Good food should stay close to home.
BuyFoodTogether started with a simple frustration: communities full of great local food, and a system that makes it harder and harder for the people who grow, bake, and sell it to get by.

Groceries cost more, and the money flows the wrong way.
Across Canada, grocery bills keep climbing while paycheques don’t. A handful of big grocery chains capture most of the profit — while the farmers and producers who actually grow the food see precious little of it.

Small shops and producers are being pushed out.
Independent grocers, bakeries, and farms are up against a scale they can’t match. Margins thin, shelves get harder to stock, and another local business closes its doors — taking a piece of the community with it.

Neighbours were already helping neighbours.
We watched a boutique shop bring in loaves from a bakery down the street — gathering orders first, buying at a wholesale price, adding a fair markup, and stocking the shelf knowing every loaf was already sold.

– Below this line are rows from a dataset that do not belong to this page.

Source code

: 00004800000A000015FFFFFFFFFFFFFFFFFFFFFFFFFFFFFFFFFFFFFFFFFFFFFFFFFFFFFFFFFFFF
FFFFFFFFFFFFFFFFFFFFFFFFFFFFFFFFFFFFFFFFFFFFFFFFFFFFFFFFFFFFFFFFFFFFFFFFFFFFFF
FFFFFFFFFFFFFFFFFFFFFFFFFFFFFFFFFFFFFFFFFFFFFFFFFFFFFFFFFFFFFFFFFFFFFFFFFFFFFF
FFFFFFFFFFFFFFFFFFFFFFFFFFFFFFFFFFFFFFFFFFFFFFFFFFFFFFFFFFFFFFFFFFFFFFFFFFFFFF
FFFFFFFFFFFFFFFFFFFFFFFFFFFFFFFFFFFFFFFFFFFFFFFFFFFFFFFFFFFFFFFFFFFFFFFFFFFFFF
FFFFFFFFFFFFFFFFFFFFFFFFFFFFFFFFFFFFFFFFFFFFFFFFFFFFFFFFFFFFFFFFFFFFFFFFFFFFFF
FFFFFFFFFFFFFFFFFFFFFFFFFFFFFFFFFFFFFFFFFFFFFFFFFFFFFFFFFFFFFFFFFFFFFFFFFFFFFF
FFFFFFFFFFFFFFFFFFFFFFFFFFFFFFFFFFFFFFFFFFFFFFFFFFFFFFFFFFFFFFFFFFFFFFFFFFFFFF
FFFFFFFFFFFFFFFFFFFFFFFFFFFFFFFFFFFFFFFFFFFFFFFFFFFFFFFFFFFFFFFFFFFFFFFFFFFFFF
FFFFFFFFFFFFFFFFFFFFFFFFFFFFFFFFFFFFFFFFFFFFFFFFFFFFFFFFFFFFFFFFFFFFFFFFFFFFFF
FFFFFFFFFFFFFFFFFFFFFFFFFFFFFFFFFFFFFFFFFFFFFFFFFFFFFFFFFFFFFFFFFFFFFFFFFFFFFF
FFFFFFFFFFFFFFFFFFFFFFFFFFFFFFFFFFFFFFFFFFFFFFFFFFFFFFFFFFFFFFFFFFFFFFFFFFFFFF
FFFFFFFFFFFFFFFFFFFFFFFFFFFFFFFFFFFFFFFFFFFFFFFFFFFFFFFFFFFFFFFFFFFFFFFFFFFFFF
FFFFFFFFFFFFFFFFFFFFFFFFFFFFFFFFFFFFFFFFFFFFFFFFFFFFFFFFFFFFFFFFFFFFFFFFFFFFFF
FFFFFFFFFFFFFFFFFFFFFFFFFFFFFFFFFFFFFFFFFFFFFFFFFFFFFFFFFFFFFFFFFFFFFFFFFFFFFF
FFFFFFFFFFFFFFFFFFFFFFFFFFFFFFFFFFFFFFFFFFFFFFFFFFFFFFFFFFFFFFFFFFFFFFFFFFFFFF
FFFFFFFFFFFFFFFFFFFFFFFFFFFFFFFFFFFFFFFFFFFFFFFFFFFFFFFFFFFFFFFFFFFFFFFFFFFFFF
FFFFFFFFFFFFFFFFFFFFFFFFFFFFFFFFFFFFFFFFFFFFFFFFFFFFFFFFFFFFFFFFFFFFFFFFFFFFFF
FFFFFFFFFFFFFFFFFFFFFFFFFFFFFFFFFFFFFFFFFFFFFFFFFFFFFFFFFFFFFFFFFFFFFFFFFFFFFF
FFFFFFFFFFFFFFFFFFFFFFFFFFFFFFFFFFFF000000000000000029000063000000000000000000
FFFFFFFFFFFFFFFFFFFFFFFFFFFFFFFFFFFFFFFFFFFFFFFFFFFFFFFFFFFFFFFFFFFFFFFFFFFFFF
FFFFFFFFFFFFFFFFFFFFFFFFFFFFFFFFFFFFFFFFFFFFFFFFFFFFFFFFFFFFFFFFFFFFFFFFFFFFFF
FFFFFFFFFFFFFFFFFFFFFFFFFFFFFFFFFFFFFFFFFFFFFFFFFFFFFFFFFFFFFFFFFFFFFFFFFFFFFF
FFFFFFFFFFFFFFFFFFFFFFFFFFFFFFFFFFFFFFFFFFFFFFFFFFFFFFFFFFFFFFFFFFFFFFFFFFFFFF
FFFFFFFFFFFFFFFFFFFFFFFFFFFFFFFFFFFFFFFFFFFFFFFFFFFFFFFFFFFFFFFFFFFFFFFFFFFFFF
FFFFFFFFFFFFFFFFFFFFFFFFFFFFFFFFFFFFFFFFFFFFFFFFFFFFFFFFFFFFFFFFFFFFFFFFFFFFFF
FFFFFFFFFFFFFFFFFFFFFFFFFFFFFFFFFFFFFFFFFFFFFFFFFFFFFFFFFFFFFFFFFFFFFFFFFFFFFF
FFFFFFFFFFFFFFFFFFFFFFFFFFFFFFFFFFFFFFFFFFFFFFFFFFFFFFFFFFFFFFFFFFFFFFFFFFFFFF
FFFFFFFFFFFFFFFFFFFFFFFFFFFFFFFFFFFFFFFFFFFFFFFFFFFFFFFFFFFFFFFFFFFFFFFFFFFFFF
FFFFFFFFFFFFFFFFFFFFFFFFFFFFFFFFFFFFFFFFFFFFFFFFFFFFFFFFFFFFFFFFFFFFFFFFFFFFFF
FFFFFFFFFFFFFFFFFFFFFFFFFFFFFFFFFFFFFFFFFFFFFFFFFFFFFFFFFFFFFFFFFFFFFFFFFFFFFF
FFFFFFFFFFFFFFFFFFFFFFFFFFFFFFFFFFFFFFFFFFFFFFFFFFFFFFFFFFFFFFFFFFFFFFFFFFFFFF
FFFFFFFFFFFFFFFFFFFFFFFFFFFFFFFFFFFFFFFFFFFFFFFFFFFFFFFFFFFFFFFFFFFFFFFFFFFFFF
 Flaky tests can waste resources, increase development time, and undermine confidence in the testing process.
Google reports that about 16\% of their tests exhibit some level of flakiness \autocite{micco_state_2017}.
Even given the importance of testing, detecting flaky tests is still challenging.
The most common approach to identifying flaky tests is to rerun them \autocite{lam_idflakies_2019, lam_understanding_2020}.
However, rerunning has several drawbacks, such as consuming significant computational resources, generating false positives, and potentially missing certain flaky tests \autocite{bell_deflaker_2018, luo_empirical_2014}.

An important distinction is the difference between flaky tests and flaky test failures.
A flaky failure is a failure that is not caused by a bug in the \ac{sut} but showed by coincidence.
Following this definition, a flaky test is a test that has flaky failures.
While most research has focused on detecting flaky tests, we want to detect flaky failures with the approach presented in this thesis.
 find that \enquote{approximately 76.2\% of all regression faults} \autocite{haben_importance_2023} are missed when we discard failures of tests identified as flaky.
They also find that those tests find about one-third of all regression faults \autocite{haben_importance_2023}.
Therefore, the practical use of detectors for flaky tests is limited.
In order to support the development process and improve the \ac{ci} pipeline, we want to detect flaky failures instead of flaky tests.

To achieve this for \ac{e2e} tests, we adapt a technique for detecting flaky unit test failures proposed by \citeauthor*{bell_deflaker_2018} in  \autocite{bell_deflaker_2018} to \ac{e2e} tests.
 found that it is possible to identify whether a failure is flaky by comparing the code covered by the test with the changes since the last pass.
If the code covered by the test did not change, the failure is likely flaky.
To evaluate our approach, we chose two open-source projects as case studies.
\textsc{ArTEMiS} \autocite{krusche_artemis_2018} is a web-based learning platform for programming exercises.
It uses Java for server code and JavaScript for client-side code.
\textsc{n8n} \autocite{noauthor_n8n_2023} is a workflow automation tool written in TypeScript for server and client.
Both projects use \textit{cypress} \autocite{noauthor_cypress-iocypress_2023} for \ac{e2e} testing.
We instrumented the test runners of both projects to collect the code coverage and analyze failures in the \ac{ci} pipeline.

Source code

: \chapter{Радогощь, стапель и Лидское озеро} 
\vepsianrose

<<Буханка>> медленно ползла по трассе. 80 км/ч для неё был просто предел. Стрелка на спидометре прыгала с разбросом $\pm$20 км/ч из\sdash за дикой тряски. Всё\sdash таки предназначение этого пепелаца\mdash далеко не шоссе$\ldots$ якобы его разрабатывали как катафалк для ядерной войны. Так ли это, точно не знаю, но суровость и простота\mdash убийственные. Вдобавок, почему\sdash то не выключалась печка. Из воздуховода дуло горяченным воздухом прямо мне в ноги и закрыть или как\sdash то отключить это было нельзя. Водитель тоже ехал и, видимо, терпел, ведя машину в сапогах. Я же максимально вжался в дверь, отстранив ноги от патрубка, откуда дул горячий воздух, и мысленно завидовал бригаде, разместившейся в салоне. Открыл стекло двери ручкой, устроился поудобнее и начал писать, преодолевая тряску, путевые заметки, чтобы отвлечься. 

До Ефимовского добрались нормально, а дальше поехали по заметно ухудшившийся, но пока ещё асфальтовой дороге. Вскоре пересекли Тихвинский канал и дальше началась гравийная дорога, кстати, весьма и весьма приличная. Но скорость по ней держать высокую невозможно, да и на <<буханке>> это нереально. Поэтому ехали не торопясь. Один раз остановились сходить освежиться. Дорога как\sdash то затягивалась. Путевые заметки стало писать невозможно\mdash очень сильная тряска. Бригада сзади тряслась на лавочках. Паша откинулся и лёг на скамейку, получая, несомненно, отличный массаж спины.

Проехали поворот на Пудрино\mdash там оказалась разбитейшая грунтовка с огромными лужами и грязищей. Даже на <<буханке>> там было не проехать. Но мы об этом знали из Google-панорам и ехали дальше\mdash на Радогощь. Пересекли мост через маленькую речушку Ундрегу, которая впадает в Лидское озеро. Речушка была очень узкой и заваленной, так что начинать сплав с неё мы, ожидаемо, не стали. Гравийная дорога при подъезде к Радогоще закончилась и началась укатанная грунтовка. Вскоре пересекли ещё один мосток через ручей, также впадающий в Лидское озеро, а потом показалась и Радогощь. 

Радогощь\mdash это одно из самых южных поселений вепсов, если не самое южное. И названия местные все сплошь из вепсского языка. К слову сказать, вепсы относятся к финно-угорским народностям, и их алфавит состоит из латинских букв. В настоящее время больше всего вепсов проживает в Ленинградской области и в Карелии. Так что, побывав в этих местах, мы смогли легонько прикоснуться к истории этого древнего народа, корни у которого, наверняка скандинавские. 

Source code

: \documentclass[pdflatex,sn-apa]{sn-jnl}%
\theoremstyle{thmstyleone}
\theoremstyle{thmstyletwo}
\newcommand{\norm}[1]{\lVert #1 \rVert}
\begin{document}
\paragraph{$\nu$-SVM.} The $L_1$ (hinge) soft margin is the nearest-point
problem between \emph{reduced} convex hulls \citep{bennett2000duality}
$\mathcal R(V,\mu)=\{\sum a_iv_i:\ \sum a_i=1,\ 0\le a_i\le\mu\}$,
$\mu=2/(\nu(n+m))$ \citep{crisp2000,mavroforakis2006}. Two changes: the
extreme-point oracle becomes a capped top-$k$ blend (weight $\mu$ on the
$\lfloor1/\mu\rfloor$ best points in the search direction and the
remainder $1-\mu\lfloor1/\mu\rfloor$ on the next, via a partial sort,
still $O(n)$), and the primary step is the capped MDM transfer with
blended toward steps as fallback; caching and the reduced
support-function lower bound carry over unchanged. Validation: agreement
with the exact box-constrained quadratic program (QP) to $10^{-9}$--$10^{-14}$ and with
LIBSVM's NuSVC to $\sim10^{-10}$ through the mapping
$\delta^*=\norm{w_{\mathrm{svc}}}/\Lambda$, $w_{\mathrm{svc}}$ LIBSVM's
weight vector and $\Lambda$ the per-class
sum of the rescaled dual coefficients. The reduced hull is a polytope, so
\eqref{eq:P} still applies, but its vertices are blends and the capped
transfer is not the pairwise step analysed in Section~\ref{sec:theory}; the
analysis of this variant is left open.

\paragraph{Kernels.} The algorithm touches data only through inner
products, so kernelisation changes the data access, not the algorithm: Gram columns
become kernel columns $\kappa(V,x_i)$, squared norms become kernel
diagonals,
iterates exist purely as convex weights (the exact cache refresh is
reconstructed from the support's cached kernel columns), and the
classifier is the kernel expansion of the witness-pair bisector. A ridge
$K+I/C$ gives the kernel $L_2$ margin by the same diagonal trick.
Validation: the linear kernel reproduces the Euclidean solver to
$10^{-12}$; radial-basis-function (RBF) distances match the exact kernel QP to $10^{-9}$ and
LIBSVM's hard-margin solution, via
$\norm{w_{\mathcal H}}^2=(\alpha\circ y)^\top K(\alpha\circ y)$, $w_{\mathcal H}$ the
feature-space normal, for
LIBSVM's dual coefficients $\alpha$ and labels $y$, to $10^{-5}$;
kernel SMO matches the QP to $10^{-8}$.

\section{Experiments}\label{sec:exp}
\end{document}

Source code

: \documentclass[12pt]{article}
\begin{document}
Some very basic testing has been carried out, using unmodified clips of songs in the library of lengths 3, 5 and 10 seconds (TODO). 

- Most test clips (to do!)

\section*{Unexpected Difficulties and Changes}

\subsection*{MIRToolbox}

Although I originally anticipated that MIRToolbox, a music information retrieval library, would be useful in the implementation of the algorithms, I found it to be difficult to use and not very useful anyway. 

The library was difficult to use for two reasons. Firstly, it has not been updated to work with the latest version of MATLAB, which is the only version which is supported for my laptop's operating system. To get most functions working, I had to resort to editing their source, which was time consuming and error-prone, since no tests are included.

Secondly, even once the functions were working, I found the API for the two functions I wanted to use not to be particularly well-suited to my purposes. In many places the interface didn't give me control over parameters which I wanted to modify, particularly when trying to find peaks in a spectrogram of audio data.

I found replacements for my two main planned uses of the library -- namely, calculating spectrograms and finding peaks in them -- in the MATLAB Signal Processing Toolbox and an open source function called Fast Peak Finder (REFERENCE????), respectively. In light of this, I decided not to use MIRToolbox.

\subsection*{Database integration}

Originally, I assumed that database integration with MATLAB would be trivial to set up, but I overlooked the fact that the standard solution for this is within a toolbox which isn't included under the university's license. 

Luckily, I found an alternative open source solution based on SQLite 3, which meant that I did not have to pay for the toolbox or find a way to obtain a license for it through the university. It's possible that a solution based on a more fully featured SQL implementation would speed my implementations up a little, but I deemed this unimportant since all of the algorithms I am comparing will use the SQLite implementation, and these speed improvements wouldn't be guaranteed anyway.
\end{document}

Local businesses lifting each other up. That was the whole idea.

The hard part was trust.
A handful of ‘I’m in!’ comments isn’t the same as people who’ll actually show up and pay — and on the buyer’s side, why hand money to a stranger’s post and just hope it turns up? Buying together only works if both sides can count on each other. The difference is commitment you can see: orders are placed and paid up front, the platform holds the funds, and on goal-based buys you’re only charged if enough people commit — no guesswork, no chasing, no cash in a DM.

So we built a way to buy together.
BuyFoodTogether lets anyone — a shop, a producer, or a group of neighbours — pool demand and buy local food directly. More of every dollar stays with the people who made it, and buyers get fair prices on food from their own community.